Recep Çetin, Milli Savunma Bakanlığı ve Genelkurmay Başkanlığı ile yaptığı yazışmalar sonunda, Şaban Kalmaz'ın babası Osman Kalmaz ile ilgili Zayiat Kayıt Belgesi'ne ulaştı.  Çetin, belgeye göre Osman Kalmaz'ın 17 Ağustos 1331'de (1915) 27 yaşındayken Musul Hastanesi'nde kangrenden öldüğünü söyledi. Recep Çetin, 'Künye Kayıt Belgesi'nde de Osman Kalmaz'ın 1914'te 7'nci alay askeri olarak silah altına alındığı ve 'harb-i umumide gaib' (savaş kaybı-şehidi) bilgisinin yer aldığını belirtti. Çetin, şunları kaydetti:

"Şaban Dede'nin babası Osman Kalmaz, 1915'te Musul'da bir hastanede kangrenden vefat etmiş, şehit olmuş. Doğal olarak biz bu belgeyi aldıktan sonra hemen Şaban dedenin ekonomik durumunu da değerlendirerek Sosyal Güvenlik Kurumu'na yazı yazdık. Şaban dedeye, babasının şehit olması nedeniyle maaş bağlanmasını talep ettik. Yaklaşık 1 yıldır bu çalışmayı sürdürüyoruz. Şu anda maaş bağlanma aşamasına gelindi. Bir evrak eksikliğimiz vardı. Onu da dün yaptığımız çalışmalar neticesinde giderdik.

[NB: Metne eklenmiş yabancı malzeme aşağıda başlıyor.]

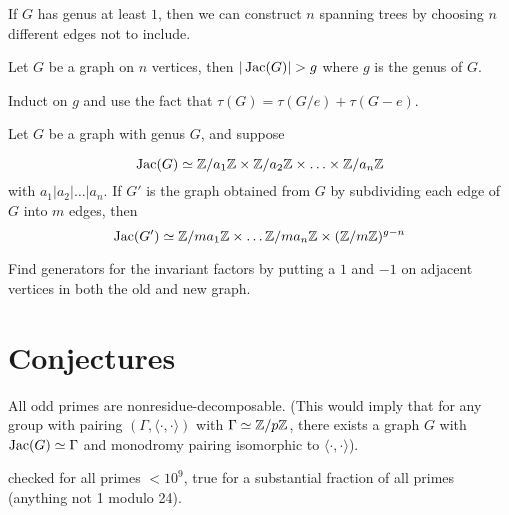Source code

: \documentclass{amsart}
\newenvironment{proof_short}
{\emph{Proof idea:}}
\newenvironment{evidence}
{\emph{Evidence:}}
\begin{document}
\begin{proof_short}
  If $G$ has genus at least $1$, then we can construct $n$ spanning
  trees by choosing $n$ different edges not to include.
\end{proof_short}

\begin{fact}
  Let $G$ be a graph on $n$ vertices, then $|\Jac(G)|>g$ where $g$ is 
  the genus of $G$.
\end{fact}

\begin{proof_short}
  Induct on $g$ and use the fact that $\tau(G) = \tau(G/e) +
  \tau(G-e)$.  
\end{proof_short}


\begin{fact}
  Let $G$ be a graph with genus $G$, and suppose

  \begin{equation}
    \operatorname{Jac}(G) \simeq
    \mathbb{Z}/a_1\mathbb{Z} \times \mathbb{Z}/a_2\mathbb{Z} \times \ldots \times \mathbb{Z}/a_n\mathbb{Z}
  \end{equation}
  with $a_1 | a_2 | \ldots | a_n$. If $G'$ is the graph obtained from
  $G$ by subdividing each edge of $G$ into $m$ edges, then
  \begin{equation}
    \operatorname{Jac}(G') \simeq \mathbb{Z}/ma_1\mathbb{Z} \times \ldots \mathbb{Z}/ma_n\mathbb{Z}
    \times (\mathbb{Z}/m\mathbb{Z})^{g - n}
  \end{equation}
\end{fact}
\begin{proof_short}
  Find generators for the invariant factors by putting a $1$ and $-1$
  on adjacent vertices in both the old and new graph.
\end{proof_short}


\section{Conjectures}


\begin{conj}
  All odd primes are nonresidue-decomposable. (This would imply that
  for any group with pairing $(\Gamma, \langle \cdot , \cdot \rangle)$
  with $\Gamma \simeq \mathbb{Z}/p\mathbb{Z}$, there exists a graph $G$ with $\operatorname{Jac}(G)
  \simeq \Gamma$ and monodromy pairing isomorphic to $\langle \cdot,
  \cdot \rangle$).
\end{conj}
\begin{evidence}
  checked for all primes $ < 10^9$, true for a substantial fraction of
  all primes (anything not 1 modulo 24).
\end{evidence}
\end{document}
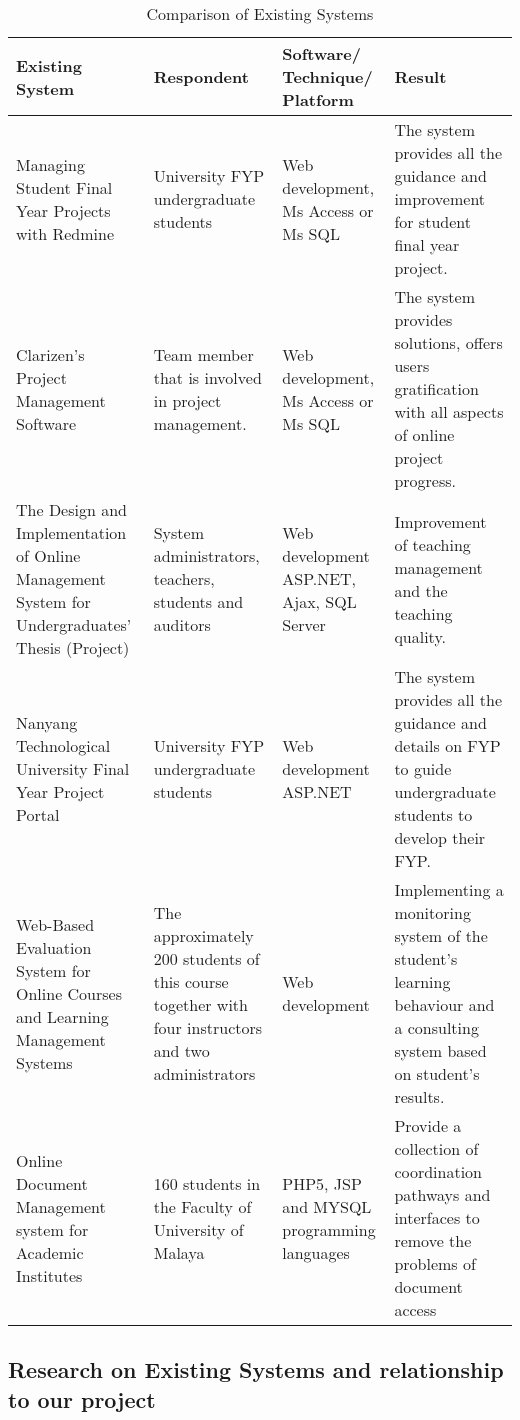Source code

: \documentclass{article}
\begin{document}
\begin{table}[h!]
\centering
\begin{tabular}{ | m{3cm} | m{3cm}| m{3cm} | m{3cm} | }
\hline
\bfseries{Existing System} & \bfseries{Respondent}& \bfseries{Software/ Technique/ Platform} & \bfseries{Result} \\  
\hline
Managing Student Final Year Projects with Redmine & University FYP undergraduate students & Web development, Ms Access or Ms SQL & The system provides all the guidance and improvement for student final year project. \\ 
\hline
Clarizen's Project Management Software & Team member that is involved in project management. & Web development, Ms Access or Ms SQL& The system  provides solutions, offers users gratification with all aspects of online project progress.  \\  
\hline
The Design and Implementation of Online Management System for Undergraduates’ Thesis (Project)& System administrators, teachers, students and auditors & Web development ASP.NET, Ajax, SQL Server & Improvement of teaching management and the teaching quality. \\ 
\hline
Nanyang Technological University Final Year Project Portal & University FYP undergraduate students & Web development ASP.NET & The system provides all the guidance and details on FYP to guide undergraduate students to develop their FYP. \\ 
\hline
 Web-Based Evaluation System for Online Courses and Learning Management Systems& The approximately 200 students of this course together with four instructors and two administrators & Web development & Implementing a monitoring system of the student's learning behaviour and a consulting system based on student's results. \\ 
\hline
  Online Document Management system for Academic Institutes& 160 students in the Faculty of University of Malaya & PHP5, JSP and MYSQL programming languages & Provide a collection of coordination pathways and interfaces to remove the problems of document access \\ 
\hline
\end{tabular}
\caption{Comparison of Existing Systems}
\label{table:1}
\end{table}
\subsection{Research on Existing Systems and relationship to our project}
\end{document}
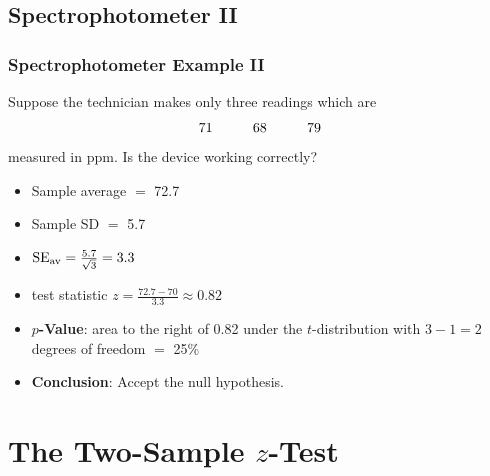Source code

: \documentclass[t]{beamer}
\begin{document}
\subsection{Spectrophotometer II}
\begin{frame}
\frametitle{Spectrophotometer Example II}

{\small

Suppose the technician makes only three readings which are\vspace{-5pt}
\[71 \hspace{.4in} 68\hspace{.4in} 79\vspace{-8pt}\]
measured in ppm.  Is the device working correctly?
\begin{itemize}
\item  Sample average $=$ 72.7
\item  Sample SD $=$ 5.7
\item  $\mbox{SE}_{\mbox{\scriptsize av}} = \frac{5.7}{\sqrt{3}} = 3.3$
\item test statistic $\displaystyle z =\frac{72.7 - 70}{3.3} \approx 0.82$
\item \textbf{\color{blue}$p$-Value}: area to the right of 0.82 under the $t$-distribution with $3-1 = 2$
     degrees of freedom $=$ 25\%
\item \textbf{\color{blue}Conclusion}: Accept the null hypothesis.
\end{itemize}}

\end{frame}

\section{The Two-Sample $z$-Test}
\end{document}
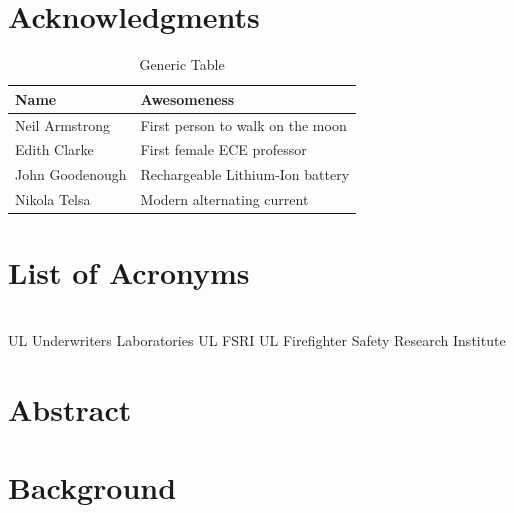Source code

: \documentclass[12pt,oneside]{book}
\begin{document}
\newpage

\chapter*{\centering Acknowledgments}

\begin{table}[!ht]
	\centering
	\caption*{Generic Table}
	\begin{tabular}{ll}
		\toprule[1.5pt]
		Name & Awesomeness \\ 
		\midrule
		Neil Armstrong		 & First person to walk on the moon \\
		Edith Clarke		 & First female ECE professor \\
		John Goodenough		 & Rechargeable Lithium-Ion battery \\
		Nikola Telsa		 & Modern alternating current \\  
		\bottomrule[1.25pt]
	\end{tabular}
\end{table}


\cleardoublepage
{}
{}
\tableofcontents

\cleardoublepage
{}
{}
\listoffigures

\cleardoublepage
{}
{}
\listoftables

\chapter{List of Acronyms}

\begin{tabbing}
\hspace{1.5in} \= \\
UL 	    \> Underwriters Laboratories 
UL FSRI \> UL Firefighter Safety Research Institute \\
\end{tabbing}

\newpage

\mainmatter

\chapter*{\centering Abstract}

\newpage

\chapter{Background}
\end{document}
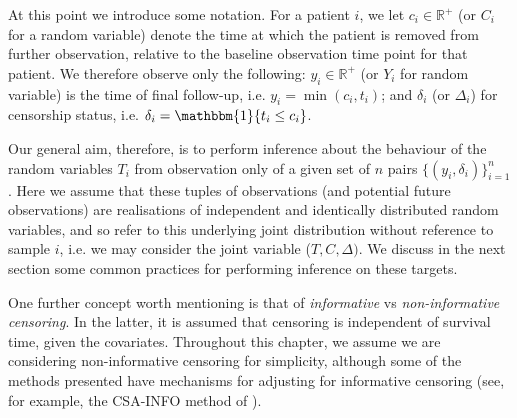 \documentclass[../thesis.tex]{subfiles}
\begin{document}
At this point we introduce some notation. For a patient $i$, we let $c_i \in \mathbb{R}^{+}$ (or $C_i$ for a random variable) denote the time at which the patient is removed from further observation, relative to the baseline observation time point for that patient. We therefore observe only the following: $y_i \in \mathbb{R}^{+}$ (or $Y_i$ for random variable) is the time of final follow-up, i.e. $y_i = \min(c_i, t_i)$; and $\delta_i$ (or $\Delta_i$) for censorship status, i.e. $\delta_i = \mathbbm{1}\{t_i \leq c_i\}$. 

Our general aim, therefore, is to perform inference about the behaviour of the random variables $T_i$ from observation only of a given set of $n$ pairs $\{(y_i, \delta_i)\}_{i=1}^{n}$. Here we assume that these tuples of observations (and potential future observations) are realisations of independent and identically distributed random variables, and so refer to this underlying joint distribution without reference to sample $i$, i.e. we may consider the joint variable ($T, C, \Delta)$.  We discuss in the next section some common practices for performing inference on these targets.

One further concept worth mentioning is that of \emph{informative} vs \emph{non-informative censoring}. In the latter, it is assumed that censoring is independent of survival time, given the covariates. Throughout this chapter, we assume we are considering non-informative censoring for simplicity, although some of the methods presented have mechanisms for adjusting for informative censoring (see, for example, the CSA-INFO method of \citealp{chapfuwa_enabling_2021}).
   
\end{document}
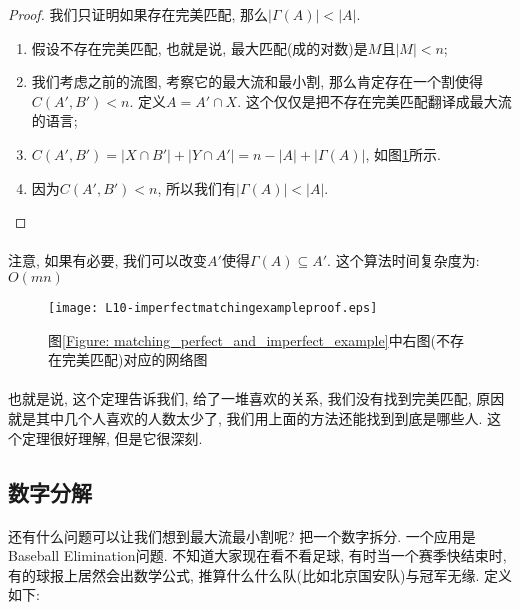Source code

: \documentclass[a4paper]{article}
\renewcommand{\figurename}{图}
\begin{document}
        \begin{proof}
我们只证明如果存在完美匹配, 那么$ |\Gamma(A) | < |A|$.
\begin{enumerate}
\item 假设不存在完美匹配, 也就是说, 最大匹配(成的对数)是$M$且$|M| < n$;
\item 我们考虑之前的流图, 考察它的最大流和最小割, 那么肯定存在一个割使得$C(A', B') < n$. 定义$A=A'\cap X$. 这个仅仅是把不存在完美匹配翻译成最大流的语言;
\item $C(A', B') = | X \cap B' | + | Y \cap A' | = n-|A| + | \Gamma( A ) |$, 如\figurename\ref{Figure: matching_imperfect_matching_example_proof}所示.
\item 因为$ C(A', B') < n$, 所以我们有$ |\Gamma(A) | < |A|$.
\end{enumerate}
\end{proof}
    \paragraph{}注意, 如果有必要, 我们可以改变$A'$使得$\Gamma(A)  \subseteq A'$. 这个算法时间复杂度为: $O(mn)$
        
        \begin{figure}[h]
            \centering
            \texttt{[image: L10-imperfectmatchingexampleproof.eps]}
            \caption{\figurename\ref{Figure: matching_perfect_and_imperfect_example}中右图(不存在完美匹配)对应的网络图}
            \label{Figure: matching_imperfect_matching_example_proof}
        \end{figure}
        \paragraph{}也就是说, 这个定理告诉我们, 给了一堆喜欢的关系, 我们没有找到完美匹配, 原因就是其中几个人喜欢的人数太少了, 我们用上面的方法还能找到到底是哪些人. 这个定理很好理解, 但是它很深刻.


        \subsection{数字分解}
        \paragraph{}还有什么问题可以让我们想到最大流最小割呢? 把一个数字拆分. 一个应用是{\sc Baseball Elimination}问题. 不知道大家现在看不看足球, 有时当一个赛季快结束时, 有的球报上居然会出数学公式, 推算什么什么队(比如北京国安队)与冠军无缘. 定义如下:
\end{document}
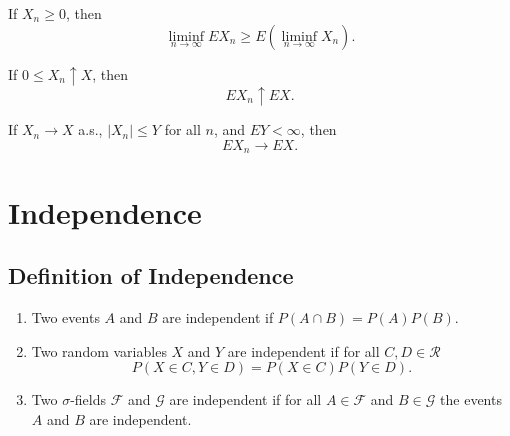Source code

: \begin{definition}[Expectation] \label{def:expectation}

\end{definition}

\begin{theorem} \label{thm:bounded-convergence-theorem}

\end{theorem}

\begin{theorem} \label{thm:fatou-lemma}
    If $X_n \geq 0$, then
    \begin{equation}
        \liminf _{n \rightarrow \infty} E X_{n} \geq E\left(\liminf _{n \rightarrow \infty} X_{n}\right).
    \end{equation}
\end{theorem}


\begin{theorem} \label{thm:monotone-convergence}
    If $0 \leq X_{n} \uparrow X$, then
    \begin{equation}
        E X_{n} \uparrow E X.
    \end{equation}
\end{theorem}

\begin{theorem} \label{thm:dominated-convergence}
    If $X_{n} \rightarrow X$ a.s., $\left|X_{n}\right| \leq Y$ for all $n$, and $E Y<\infty$, then
    \begin{equation}
        E X_{n} \rightarrow E X.
    \end{equation}
\end{theorem}

\section{Independence}

\subsection{Definition of Independence}

\begin{definition}[Independence]
    \begin{enumerate}
        \item Two events $A$ and $B$ are independent if $P(A \cap B)=P(A) P(B)$.
        \item Two random variables $X$ and $Y$ are independent if for all $C,D\in\mathcal{R}$
              \begin{equation}
                  P(X\in C,Y\in D)=P(X\in C)P(Y\in D).
              \end{equation}
        \item Two $\sigma$-fields $\mathcal{F}$ and $\mathcal{G}$ are independent if for all $A\in\mathcal{F}$ and $B\in\mathcal{G}$ the events $A$ and $B$ are independent.
    \end{enumerate}
\end{definition}


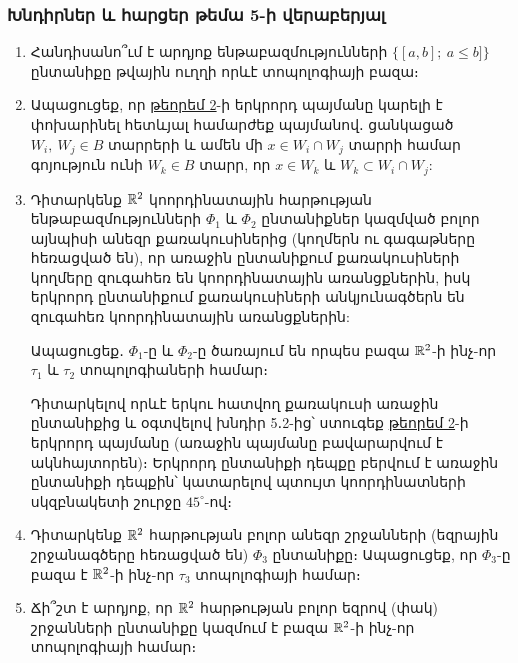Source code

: \bigskip
\bigskip
\subsubsection*{Խնդիրներ և հարցեր թեմա 5-ի վերաբերյալ}

\begin{enumerate}[label=\thesection.\arabic*.]
\item Հանդիսանո՞ւմ է արդյոք ենթաբազմությունների $\{[a, b];\ a\le b]\}$ ընտանիքը թվային ուղղի որևէ տոպոլոգիայի բազա։

\item Ապացուցեք, որ \hyperref[ch5thm2]{թեորեմ 2}-ի երկրորդ պայմանը կարելի է փոխարինել հետև\-յալ համարժեք պայմանով․ ցանկացած  $W_i,\  W_j \in B$ տարրերի և ամեն մի \linebreak $x \in W_i \cap W_j$ տարրի համար գոյություն ունի $W_k \in B$ տարր, որ $x \in W_k$ և  \linebreak $W_k \subset W_i \cap W_j$: 

\item Դիտարկենք $\R^2$ կոորդինատային հարթության ենթաբազմությունների $\Phi_1$  \linebreak և $\Phi_2$ ընտանիքներ կազմված բոլոր այնպիսի անեզր քառակուսիներից (կող\-մերն ու գագաթները հեռացված են), որ առաջին ընտանիքում քառակուսիների \linebreak  կող\-մերը զուգահեռ են կոորդինատային առանցքներին, իսկ երկրորդ ընտա\-նի\-քում քառակուսիների անկյունագծերն են զուգահեռ կոորդինատային առանցք\-նե\-րին:

    
Ապացուցեք․ $\Phi_1$-ը և $\Phi_2$-ը ծառայում են որպես բազա $\R^2$-ի ինչ-որ $\tau_1$ և $\tau_2$ տոպոլոգիաների համար։

\begin{hint}
Դիտարկելով որևէ երկու հատվող քառակուսի առաջին ընտանի\-քից և օգտվելով խնդիր 5․2-ից՝ ստուգեք \hyperref[ch5thm2]{թեորեմ 2}-ի երկրորդ պայմանը (առա\-ջին պայմանը բավարարվում է ակնհայտորեն)։ Երկրորդ ընտանիքի դեպքը բեր\-վում է առաջին ընտանիքի դեպքին՝ կատարելով պտույտ կոորդինատների սկզբնա\-կետի շուրջը $45^\circ$-ով։
\end{hint}

\item Դիտարկենք $\R^2$ հարթության բոլոր անեզր շրջանների (եզրային շրջանագծերը հեռացված են) $\Phi_3$ ընտանիքը։ Ապացուցեք, որ $\Phi_3$-ը բազա է $\R^2$-ի ինչ-որ $\tau_3$ տոպոլոգիայի համար։

\item Ճի՞շտ է արդյոք, որ $\R^2$ հարթության բոլոր եզրով (փակ) շրջանների ընտանիքը կազմում է բազա $\R^2$-ի ինչ-որ տոպոլոգիայի համար։
 

\end{enumerate}
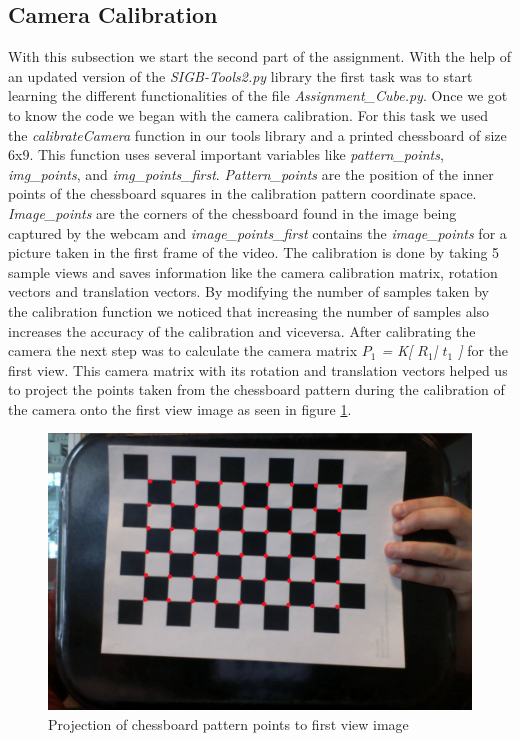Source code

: \subsection{Camera Calibration}
With this subsection we start the second part of the assignment. With the help of an updated version of the \textsl{SIGB-Tools2.py} library the first task was to start learning the different functionalities of the file \textsl{Assignment_Cube.py}. Once we got to know the code we began with the camera calibration. For this task we used the \textsl{calibrateCamera} function in our tools library and a printed chessboard of size 6x9. This function uses several important variables like \textsl{pattern_points}, \textsl{img_points}, and \textsl{img_points_first}.  \textsl{Pattern_points} are the position of the inner points of the chessboard squares in the calibration pattern coordinate space. \textsl{Image_points} are the corners of the chessboard found in the image being captured by the webcam and  \textsl{image_points_first} contains the \textsl{image_points} for a picture taken in the first frame of the video. 
The calibration is done by taking 5 sample views and saves information like the camera calibration matrix, rotation vectors and translation vectors. By modifying the number of samples taken by the calibration function we noticed that increasing the number of samples also increases the accuracy of the calibration and viceversa.\newline 
After calibrating the camera the next step was to calculate the camera matrix  \textsl{ \(P_1\) = K[ \(R_1\)| \(t_1\) ]} for the first view. This camera matrix with its rotation and translation vectors helped us to project the points taken from the chessboard pattern during the calibration of the camera onto the first view image as seen in figure \ref{fig:projection}. 
\begin{figure}
	\centering
	\includegraphics[scale=0.9]{images/projection_p1.jpg}
	\caption{Projection of chessboard pattern points to first view image}
	\label{fig:projection}
\end{figure}

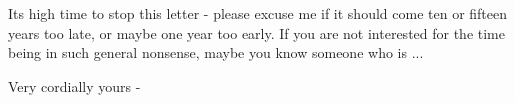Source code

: 
Its high time to stop this letter - please excuse me if it should
come ten or fifteen years too late, or maybe one year too early. If you
are not interested for the time being in such general nonsense, maybe
you know someone who is ...

Very cordially yours\hand{,} - 

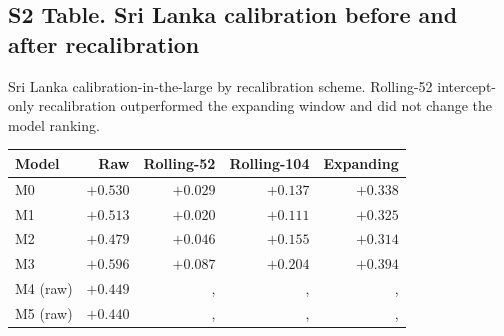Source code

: \documentclass[11pt,a4paper]{article}
\begin{document}
\subsection*{S2 Table. Sri Lanka calibration before and after recalibration}
\noindent Sri Lanka calibration-in-the-large by recalibration scheme. Rolling-52 intercept-only recalibration outperformed the expanding window and did not change the model ranking.\\[0.3em]
{\footnotesize\begin{tabular}{@{}lrrrr@{}}
\toprule
Model & Raw & Rolling-52 & Rolling-104 & Expanding \\
\midrule
M0 & $+0.530$ & $+0.029$ & $+0.137$ & $+0.338$ \\
M1 & $+0.513$ & $+0.020$ & $+0.111$ & $+0.325$ \\
M2 & $+0.479$ & $+0.046$ & $+0.155$ & $+0.314$ \\
M3 & $+0.596$ & $+0.087$ & $+0.204$ & $+0.394$ \\
M4 (raw) & $+0.449$ &, &, &, \\
M5 (raw) & $+0.440$ &, &, &, \\
\bottomrule
\end{tabular}}
\end{document}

Herhalde 1- 2 hafta içersinde netliğe kavuşacak. Nasip olursa Şaban Dede'ye maaş bağlanacak."

Yıllar sonra maaş alabileceği bilgisini, kendisini ziyaret eden Recep Çetin'den öğrenen 7 çocuk 19 torun sahibi Şaban Kalmaz, "Ben Atatürk'ün tabutunda nöbet tuttum. Ama benim hakkımı, hukukumu arayan, soran hiç olmadı. Babamın şehit olduğunu belgeleyen, bana maaş bağlanması için uzun zamandır uğraşan öğretmene teşekkür ediyorum" dedi.